Landtagswahl in Thüringen Björn Höckes stilloser Angriff auf Stihl
Der Thüringer AfD-Chef wünscht dem Motorsägenhersteller aus Waiblingen und anderen Mittelständlern wirtschaftliche Probleme an den Hals – weil sie nicht „die Klappe halten“.
Der Thüringer AfD-Chef wünscht dem Motorsägenhersteller aus Waiblingen und anderen Mittelständlern wirtschaftliche Probleme an den Hals – weil sie nicht „die Klappe halten“.
Bevor sich Thüringens AfD-Vormann Björn Höcke – angeblich aus „gesundheitlichen Gründen“, wie es heißt – am Mittwoch offiziell aus dem Landtagswahlkampf verabschiedet hat, hat er auf dem Markt in Sömmerda noch einmal die rhetorische Kettensäge angeworfen. Was sich deutsche Familienunternehmen gerade leisteten, sei „pure Heuchelei“, erregte sich Höcke. In einem im Internet verbreiteten Video ist zu hören, wie er namentlich die Firma Stihl attackiert. Vor einem halben Jahr habe er eine Kettensäge des Herstellers gekauft, „aber das würde ich heute auch nicht mehr tun“, sagte Höcke.
Es ist nicht etwa Unzufriedenheit mit dem Produkt, das ihn zu diesem Bekenntnis gebracht hat. Was Höcke ärgert, ist die Beteiligung des in Waiblingen ansässigen Weltmarktführers für Motorsägen an der Kampagne „Made in Germany – made by Vielfalt“. Unter der Regie der Firma Vorwerk, bekannt durch Staubsauger und Küchenmaschinen, sprechen sich dabei 40 große deutsche Familienunternehmen vor den Landtagswahlen in Brandenburg, Sachsen und Thüringen für mehr Offenheit und Toleranz in der Gesellschaft aus.
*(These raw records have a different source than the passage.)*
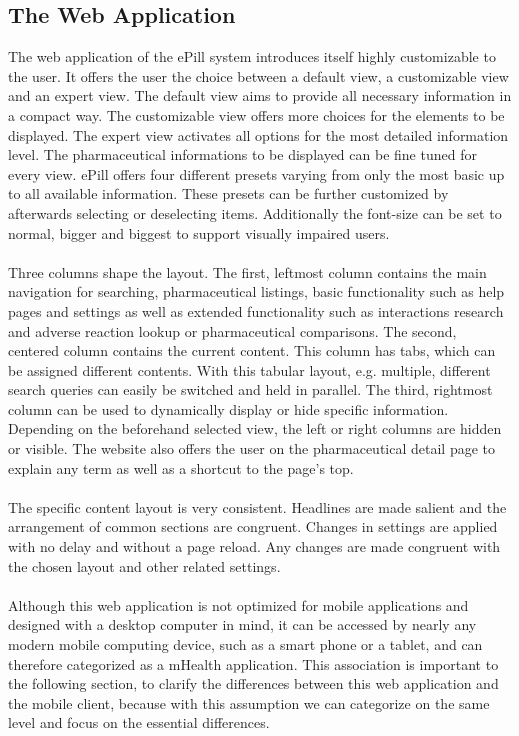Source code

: \subsection{The Web Application}
The web application of the ePill system introduces itself highly customizable to the user. It offers the user the choice between a default view, a customizable view and an expert view. The default view aims to provide all necessary information in a compact way. The customizable view offers more choices for the elements to be displayed. The expert view activates all options for the most detailed information level. The pharmaceutical informations to be displayed can be fine tuned for every view. ePill offers four different presets varying from only the most basic up to all available information. These presets can be further customized by afterwards selecting or deselecting items. Additionally the font-size can be set to normal, bigger and biggest to support visually impaired users.
\\
\\
Three columns shape the layout. The first, leftmost column contains the main navigation for searching, pharmaceutical listings, basic functionality such as help pages and settings as well as extended functionality such as interactions research and adverse reaction lookup or pharmaceutical comparisons. The second, centered column contains the current content. This column has tabs, which can be assigned different contents. With this tabular layout, e.g. multiple, different search queries can easily be switched and held in parallel. The third, rightmost column can be used to dynamically display or hide specific information. Depending on the beforehand selected view, the left or right columns are hidden or visible. The website also offers the user on the pharmaceutical detail page to explain any term as well as a shortcut to the page's top.
\\
\\
The specific content layout is very consistent. Headlines are made salient and the arrangement of common sections are congruent. Changes in settings are applied with no delay and without a page reload. Any changes are made congruent with the chosen layout and other related settings.
\\
\\
Although this web application is not optimized for mobile applications and designed with a desktop computer in mind, it can be accessed by nearly any modern mobile computing device, such as a smart phone or a tablet, and can therefore categorized as a mHealth application. This association is important to the following section, to clarify the differences between this web application and the mobile client, because with this assumption we can categorize on the same level and focus on the essential differences.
An der „Made by Vielfalt“-Aktion beteiligen sich aus Baden-Württemberg auch Trigema aus Burladingen, die Stuttgarter Klett-Gruppe und neben Stihl beispielsweise auch der Dübelhersteller Fischer.
Die AfD wird in der Kampagne nicht ausdrücklich erwähnt, aber Höcke fühlt sich offenbar nicht zu Unrecht angesprochen. Statt Arbeitsplätze ins Ausland zu verlegen, sollten die Unternehmen den Standort in Deutschland sichern und „die Klappe halten“, wenn es um Politik gehe, rief Höcke. Was er dann noch sagte, lässt erkennen, wie wichtig ihm der Standort Deutschland wirklich ist: „Ich hoffe, dass diese Unternehmen in schwere, schwere wirtschaftliche Turbulenzen geraten.“
Die Firma Stihl unterstrich auf Anfrage unserer Zeitung ihre Beteiligung an der Kampagne. Allein im Stammhaus beschäftige man Mitarbeiter aus 50 Nationen und verurteile „aufs Schärfste jegliche Formen von politischem Extremismus, Rassismus und Antisemitismus“. Das Unternehmen begrüße „es ausdrücklich, dass sich immer mehr Bürgerinnen und Bürger sowie Organisationen gegen diese Form der Politik und Demagogie aussprechen“, sagte Philipp Kreil, zuständig für die Kommunikation des Unternehmensbeirats. Investitionen im Ausland dienten immer dem Ziel, indirekt auch die Arbeitsplätze in Deutschland zu sichern. Ansonsten bitte er um Verständnis, dass man man sich nicht zu derartigen Kommentaren äußern wolle. Das sei nicht der Stil von Stihl.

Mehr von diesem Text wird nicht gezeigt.